Rex has long advocated a comprehensive, outside-the-box look at teacher pay that awards financial incentives for good performance.
“Superior teaching leads to superior student achievement and should be rewarded,” he said. “That being said, it’s not surprising that when hundreds of millions of dollars are cut from K-12 budgets, there’s a call for a closer look at teacher bonuses. But South Carolina shouldn’t break its promise to teachers who are getting this stipend now or who entered the process because of it. And beyond that, we need to develop a new state teacher pay system that includes strong performance pay components.”
NBPTS is committed to increasing the number of certified teachers in high-need schools and in schools eligible for Title I funding, where teacher recruitment is often difficult.
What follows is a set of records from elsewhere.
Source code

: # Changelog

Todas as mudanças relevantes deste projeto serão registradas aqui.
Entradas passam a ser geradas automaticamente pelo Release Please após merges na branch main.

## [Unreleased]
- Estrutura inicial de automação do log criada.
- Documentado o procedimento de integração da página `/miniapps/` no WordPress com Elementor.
Certification candidates undertake a two-part process that lasts one to three years. It requires them to reflect on their classroom practices, their understanding of subject material and their preparation techniques. In addition to preparing a portfolio with videotapes of classroom teaching, lesson plans, student work samples and reflective essays, teachers must complete assessment center exercises based on content knowledge that proves not only that they have mastered the subjects they teach, but also that they know how to teach them.
The National Board process defines the knowledge, skills and accomplishments that symbolize teaching excellence. It was created so that teachers – just as professionals in other fields – could achieve distinction by demonstrating through a demanding performance assessment that they can meet high and rigorous standards for what accomplished teachers should know and be able to do.
CERRA is the oldest and most established teacher recruitment program in the country. It provides leadership in identifying, attracting, placing and retaining well-qualified individuals for the teaching profession in South Carolina. CERRA's programs have been adopted at school, district and state levels in more than 30 states in the United States.